Though the family was never religious, Judaism was an inextricable part of Kurt Adler’s identity. When Beatrice died, after nearly four decades of marriage, he remarried — to a Catholic woman with a zest for Christmas. Little did she know that Adler did not like to mix business with pleasure.

“He said, ‘I give up, she wants a Christmas tree. It’s only a question of which bathroom it’s going in,’” Cliff Adler recalled.

Kurt Adler was also a stickler for quality. He claims to have been the first to envision knit Christmas stockings, now a staple of many a mantelpiece. In a feat that has become legend, he once had a tree shipped from Germany’s Black Forest to his factory floor in New York City, to inspire his artisans to create the world’s best looking fake tree. The result was so lifelike, a fire marshal ordered it removed from a local retail store.

The Jewish Christmas company in secular America

Since Kurt Adler’s passing in 2004, the company has been helmed by Cliff Adler and his two siblings. He and his brother Howard are co-presidents. Their sister Karen Adler is the CFO.

In Kurt S. Adler, Inc.’s quest to stay relevant, the company has placed its bet on — what else? — an app. Twinkly lets you program color and design of your Christmas tree’s lights from your iPhone.
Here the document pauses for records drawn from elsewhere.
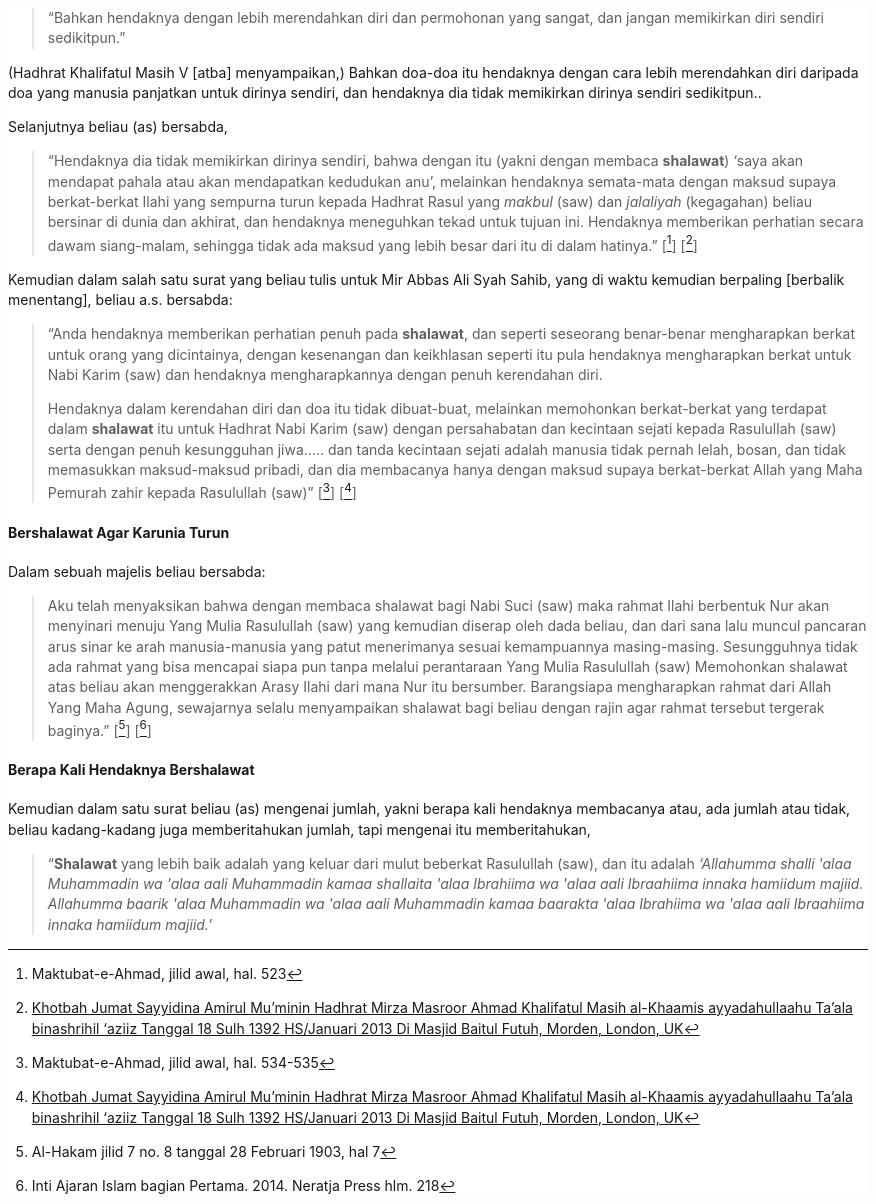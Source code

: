 > “Bahkan hendaknya dengan lebih merendahkan diri dan permohonan yang sangat, dan jangan memikirkan diri sendiri sedikitpun.”

(Hadhrat Khalifatul Masih V [atba] menyampaikan,) Bahkan doa-doa itu hendaknya dengan cara lebih merendahkan diri daripada doa yang manusia panjatkan untuk dirinya sendiri, dan hendaknya dia tidak memikirkan dirinya sendiri sedikitpun..

Selanjutnya beliau (as) bersabda,

> “Hendaknya dia tidak memikirkan dirinya sendiri, bahwa dengan itu (yakni dengan membaca **shalawat**) ‘saya akan mendapat pahala atau akan mendapatkan kedudukan anu’, melainkan hendaknya  semata-mata dengan maksud supaya berkat-berkat Ilahi yang sempurna turun kepada Hadhrat Rasul yang *makbul* (saw) dan *jalaliyah* (kegagahan) beliau bersinar di dunia dan akhirat, dan hendaknya meneguhkan tekad untuk tujuan ini. Hendaknya memberikan perhatian secara dawam siang-malam, sehingga tidak ada maksud yang lebih besar dari itu di dalam hatinya.” [[^maktubat_ahmad_j1_523]] [[^khotbah_20130118]]

[^maktubat_ahmad_j1_523]: Maktubat-e-Ahmad, jilid awal, hal. 523

Kemudian dalam salah satu surat yang beliau tulis untuk Mir Abbas Ali Syah Sahib, yang di waktu kemudian berpaling [berbalik menentang], beliau a.s. bersabda:

> “Anda hendaknya memberikan perhatian penuh pada **shalawat**, dan seperti seseorang benar-benar mengharapkan berkat untuk orang yang dicintainya, dengan kesenangan dan keikhlasan seperti itu pula hendaknya mengharapkan berkat untuk Nabi Karim (saw) dan hendaknya mengharapkannya dengan penuh kerendahan diri.
>
> Hendaknya dalam kerendahan diri dan doa itu tidak dibuat-buat, melainkan memohonkan berkat-berkat yang terdapat dalam **shalawat** itu untuk Hadhrat Nabi Karim (saw) dengan persahabatan dan kecintaan sejati kepada Rasulullah (saw) serta dengan penuh kesungguhan jiwa..... dan tanda kecintaan sejati adalah manusia tidak pernah lelah, bosan, dan tidak memasukkan maksud-maksud pribadi, dan dia membacanya hanya dengan maksud supaya berkat-berkat Allah yang Maha Pemurah zahir kepada Rasulullah (saw)” [[^maktubat_ahmad_j1_524_535]] [[^khotbah_20130118]]

[^maktubat_ahmad_j1_524_535]: Maktubat-e-Ahmad, jilid awal, hal. 534-535

#### Bershalawat Agar Karunia Turun

Dalam sebuah majelis beliau bersabda:

>Aku telah menyaksikan bahwa dengan membaca shalawat bagi Nabi Suci (saw) maka rahmat Ilahi berbentuk Nur akan menyinari menuju Yang Mulia Rasulullah (saw) yang kemudian diserap oleh dada beliau, dan dari sana lalu muncul pancaran arus sinar ke arah manusia-manusia yang patut menerimanya sesuai kemampuannya masing-masing. Sesungguhnya tidak ada rahmat yang bisa mencapai siapa pun tanpa melalui perantaraan Yang Mulia Rasulullah (saw) Memohonkan shalawat atas beliau akan menggerakkan Arasy Ilahi dari mana Nur itu bersumber. Barangsiapa mengharapkan rahmat dari Allah Yang Maha Agung, sewajarnya selalu menyampaikan shalawat bagi beliau dengan rajin agar rahmat tersebut tergerak baginya.” [[^alhakam_j7_no8_19030228_h7]] [[^intisari_ajaran_islam_1_h218]]

[^alhakam_j7_no8_19030228_h7]: Al-Hakam jilid 7 no. 8 tanggal 28 Februari 1903, hal 7

[^intisari_ajaran_islam_1_h218]: Inti Ajaran Islam bagian Pertama. 2014. Neratja Press hlm. 218

#### Berapa Kali Hendaknya Bershalawat

Kemudian dalam satu surat beliau (as) mengenai jumlah, yakni berapa kali hendaknya membacanya atau, ada jumlah atau tidak, beliau kadang-kadang juga memberitahukan jumlah, tapi mengenai itu memberitahukan,

> “**Shalawat** yang lebih baik adalah yang keluar dari mulut beberkat Rasulullah (saw), dan itu adalah *‘Allahumma shalli 'alaa Muhammadin wa 'alaa aali Muhammadin kamaa shallaita 'alaa Ibrahiima wa 'alaa aali  Ibraahiima innaka hamiidum majiid. Allahumma baarik 'alaa Muhammadin wa 'alaa aali Muhammadin kamaa baarakta 'alaa Ibrahiima wa 'alaa aali Ibraahiima innaka hamiidum majiid.’*


[^almaany_shalawat]: [kata *sholawaat* dalam kamus Almaany](https://www.almaany.com/id/dict/ar-id/%D8%B5%D9%84%D9%88%D8%A7%D8%AA/)
[^wikipedia_selawat]: [Wikipedia - Selawat](https://id.wikipedia.org/wiki/Selawat)
[^kbbi_selawat]: [kamus besar bahasa indonesia - selawat](https://kbbi.kemdikbud.go.id/entri/selawat)
[^malfuzhat_j1_h23_24]: Malfuzhat jilid awal, hal. 23-24, cetakan Rabwah
[^bukhari_5880]: [Hadits Shahih Al-Bukhari, Kitab Doa, Bab Bershalawat untuk nabi Shollallahu 'alaihi wa Salam](https://www.hadits.id/hadits/bukhari/5880)
[^bukhari_3119]: [Hadits Shahih Al-Bukhari, Kitab Hadits-hadits yang meriwayatkan tentang para Nabi, Bab Firman Allah "Dan Allah telah mengangkat nabi Ibrahim sebagai kekasih-Nya"](https://www.hadits.id/hadits/bukhari/3119)
[^bukhari_5881]: [Hadits Shahih Al-Bukhari, Kitab Doa, Bab Bershalawat untuk nabi ShollAllahu 'alaihi wa Salam](https://www.hadits.id/hadits/bukhari/5881)
[^bukhari_4424]: [Hadits Shahih Al-Bukhari, Kitab Tafsir Al Quran, Bab *Innallooha wa malaaikatahu yusholluuna 'alan-nabii yaa ayyuhal-ladziina aamanuu sholluu 'alaihii wa sallimuu tasliimaa*](https://www.hadits.id/hadits/bukhari/4424)
[^bukhari_5883]: [Hadits Shahih Al-Bukhari, Kitab Doa, Bab Bolehkah bershalawat untuk selain Nabi Shallallahu'alaihiwasallam?](https://www.hadits.id/hadits/bukhari/5883)
[^dawud_832]: [Hadits Sunan Abu Dawud, Kitab Shalat, Bab Membaca shalawat atas Nabi Shallallahu 'alaihi wa Sallam setelah syahadat](https://www.hadits.id/hadits/dawud/832)
[^muslim_577]: [Hadits Shahih Muslim, Kitab Shalat, Sunahnya mengucapkan sebagaimana yang diucapkan oleh muadzin bagi yang mendengarnya](https://www.hadits.id/hadits/muslim/577)
[^dawud_1746]: [Hadits Sunan Abu Dawud, Kitab Manasik, Bab Ziarah kubur](https://www.hadits.id/hadits/dawud/1746)
[^tirmidzi_289]: [Hadits Jami' At-Tirmidzi, Kitab Shalat, Bab Doa masuk masjid](https://www.hadits.id/hadits/tirmidzi/289)
[^tirmidzi_3469]: [Hadits Jami' At-Tirmidzi, Kitab Do'a, Bab Sabda Rasulullah Shallallahu'alaihiwasallam; Sekalipun si laki-laki tidak suka](https://www.hadits.id/hadits/tirmidzi/3469)
[^tirmidzi_3468]: [Hadits Jami' At-Tirmidzi, Kitab Doa, Bab Sabda Rasulullah Shallallahu'alaihiwasallam ; Sekalipun si laki-laki tidak suka](https://www.hadits.id/hadits/tirmidzi/3468)
[^janji_baiat]: [Arsip Isa - Janji Baiat](/200/janji-baiat-ahmadiyah.html)
[^silsilah_kalimat_thayyibah]: Silsilah Kalimaat Thayyibah Hadhrat Imamuz-Zaman no. I Ceramah Hadhrat Aqdas hal. 22; Majalah Review no.I hal. 14-15
[^bahtera_nuh_121_122]: Buku Bahtera Nuh, Hazrat Mirza ghulam Ahmad (as), 2018, Neratja Press, hlm. 121-122
[^haqiqatul_wahy_160]: Hazrat Mirza Ghulam Ahmad (as), 2018. [Haqiqatul Wahy](/buku/haqiqatul-wahy-2018.pdf). Neratja Press hlm. 160
[^malfuzhat_j5_h432_-_433]: Malfuzhat, jilid 5 hal 432-433
[^shalat_h100_101]: Buku Shalat. 2019. Neratja Press, hlm. 100-101
[^khotbah_20161216]: [Khotbah Jumat Sayyidina Amirul Mu’minin, Hadhrat Mirza Masrur Ahmad, Khalifatul Masih al-Khaamis ayyadahullaahu Ta’ala binashrihil ‘aziiz 16 Desember 2016 di Masjid Baitul Futuh, London, UK](https://www.alislam.org/archives/sermons/summary/FST20161216-ID.pdf)
[^khotbah_20030905]: [Khotbah Jumat Hadhrat Khalifatul Masih V (atba) Tanggal 5-9-2003 di mesjid Fadhal, London](https://www.alislam.org/archives/sermons/summary/FST20030905-ID.PDF)
[^haqiqatul_wahy_152]: Hazrat Mirza Ghulam Ahmad (as), 2018. [Haqiqatul Wahy](/buku/haqiqatul-wahy-2018.pdf). Neratja Press hlm. 152 (di catatan kaki)
[^rk_j1_h598]: Barahin Ahmadiyah, Ruhani Khazain, vol. 1, hal. 598, London, 1984
[^alhakam_7_no8_h7]: Surat Kabar Al-Hakam, jilid 7, no.8 halaman 7
[^khotbah_20060210]: [Khotbah Jum'at Hadhrat Khalifatul Masih V (atba) tanggal 10 Februari 2006 di Mesjid Baitul Futuh, London, UK](https://www.alislam.org/archives/sermons/summary/FSS20060210-ID.pdf)
[^malfuzhat_I_24]: Malfuuzhaat, jilid awwal, halaman 24, edisi 2003, terbitan Rabwah
[^maktubat_i_24-25]: Maktubaat Ahmadiyat jilid awal hal 24-25
[^maktubat_ahmad_j1_526]: Maktubat-e-Ahmad, jilid awal, hal. 526
[^maktubat_ahmad_j1_535_536]: Maktubat-e-Ahmad, jilid awal, hal 535-536
[^muslim_616]: [Hadits Shahih Muslim, Kitab Shalat, Bab Shalawat atas Nabi Shallallahu 'alaihi wa Sallam setelah tasyahud](https://www.hadits.id/hadits/muslim/616)
[^nasai_1280]: [Hadits Sunan An-Nasa'i, Kitab Sahwi (Lupa), Keutamaan mengucapkan shalawat Nabi Shallallahu'alaihiwasallam](https://www.hadits.id/hadits/nasai/1280)
[^nasai_1278]: [Hadits Sunan An-Nasa'i, Kitab Sahwi (Lupa), Keutamaan mengucapkan shalawat Nabi Shallallahu'alaihiwasallam](https://www.hadits.id/hadits/nasai/1278)
[^majah_897]: [Hadits Sunan Ibnu Majah, Kitab Mendirikan shalat dan sunah yang ada di dalamnya, Bab Membaca shalawat untuk Nabi Shallallahu 'alaihi wa Sallam](https://www.hadits.id/hadits/majah/897)
[^tirmidzi_446]: [Hadits Jami' At-Tirmidzi, Kitab Shalat, Bab Keutamaan salawat nabi Shollallahu 'alaihi wa Salam](https://www.hadits.id/hadits/tirmidzi/446)
[^bukhari_426]: [Hadits Shahih Al-Bukhari, Kitab Shalat, Bab Berhadats di dalam masjid](https://www.hadits.id/hadits/bukhari/426)
[^dawud_1308]: [Hadits Sunan Abu Dawud, Kitab Shalat, Bab Penjelasan tentang istighfar](https://www.hadits.id/hadits/dawud/1308)
[^khotbah_20100101]: [Khotbah Jumat Sayyidina Amirul Mu’minin Hadhrat Mirza Masroor Ahmad, Khalifatul Masih al-Khaamis ayyadahullahu Ta’ala binashrihil ‘aziiz Tanggal 01 Sulh 1389 HS/Januari 2010 di Masjid Baitul Futuh, Morden-London, UK](https://www.alislam.org/archives/sermons/summary/FST20100101-ID.pdf)
[^majah_1626]: [Hadits Sunan Ibnu Majah, Kitab Jenazah, Bab Meninggalnya Rasulullah Shallallahu 'alaihi wa Sallam dan proses pemakamannya](https://www.hadits.id/hadits/majah/1626)
[^tirmidzi_3399]: [Hadits Jami' At-Tirmidzi, Kitab Do'a, Bab Doa-doa ringkas berisi](https://www.hadits.id/hadits/tirmidzi/3399)
[^majah_989]: [Hadits Sunan Ibnu Majah, Kitab Mendirikan shalat dan sunah yang ada di dalamnya, Bab Keutamaan barisan depan](https://www.hadits.id/hadits/majah/989)
[^dawud_578]: [Hadits Sunan Abu Dawud, Kitab Shalat, Bab Siapa yang dianjurkan untuk shalat di belakang imam dan larangan untuk berlambat-lambat (di shaf akhir)](https://www.hadits.id/hadits/dawud/578)
[^majah_898]: [Hadits Sunan Ibnu Majah, Kitab Mendirikan shalat dan sunah yang ada di dalamnya, Bab Membaca shalawat untuk Nabi Shallallahu 'alaihi wa Sallam](https://www.hadits.id/hadits/majah/898)
[^tirmidzi_448]: [Hadits Jami' At-Tirmidzi, Kitab Shalat, Keutamaan salawat nabi ShollAllahu 'alaihi wa Salam](https://www.hadits.id/hadits/tirmidzi/448)
[^khotbah_20060210]: [Khotbah Jum’at Hadhrat Khalifatul Masih V (atba) Tanggal 10 Februari 2006 Di Mesjid Baitul Futuh, London, UK](https://www.alislam.org/archives/sermons/summary/FSS20060210-ID.pdf)
[^khotbah_20130118]: [Khotbah Jumat Sayyidina Amirul Mu’minin Hadhrat Mirza Masroor Ahmad Khalifatul Masih al-Khaamis ayyadahullaahu Ta’ala binashrihil ‘aziiz  Tanggal 18 Sulh 1392 HS/Januari 2013 Di Masjid Baitul Futuh, Morden, London, UK](https://www.alislam.org/archives/sermons/summary/FST20130201-ID.pdf)
[^rk_j9_186_187]: Minanur-Rahman, Ruhani Khazain jilid 9 hal. 186-187
[^khotbah_20041112]: [Khotbah Jumat Hadhrat Khalifatul Masih V (atba) tanggal 12-11-2004,di mesjid Baitul-Futuh, London](https://www.alislam.org/archives/sermons/summary/FST20041112-ID.pdf)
You can imitate falling snow, or have your tree blink red and green. (“The search is over for Christmas fans looking to pimp their tree,” reported the British tabloid The Sun.) The app is a response to the buying trends of millennials. But for Cliff Adler, the core of the business is still ornaments, ornaments, ornaments.

Though nine of ten Americans say they celebrate Christmas, millennials are less likely than any other demographic to say they celebrate it as a religious holiday, according to the Pew Center. The company, for its part, insists that only a fraction of their products are overtly religious. That dovetails with Jewish attitudes about Christmas imagery: fully a third of American Jews will have a Christmas tree in their home by December 25th.


“People are getting married later. People spend money on electronics,” Cliff Adler said. “And people still love to decorate a tree.”

He also said he hopes to keep the business in the family. His niece Stephanie — daughter of Howard — works in product development. And neither he nor his siblings have any plans to retire.

“I really love the fact that it’s a family business,” Adler said. “I get a kick out of it.”

Last week, ahead of Christmas, the company’s offices were rather calm. Their main showcases occur at the beginning of the year — the look of Christmas 2018 will be on view in Atlanta on January 9th. Mega-retailers like Walmart already made their 2018 orders this fall. Though the showroom is always festooned with every manner of Christmas decoration, it lacked the telltale buzz of an office on the verge of a holiday.

Workers set up tables and created fake flower bouquets for the afternoon’s holiday party — a straightforward affair, Cliff Adler says, set against the backdrop of imported Christmas inventory.

“It’s not any big deal,” he said. “We don’t sing Christmas carols.”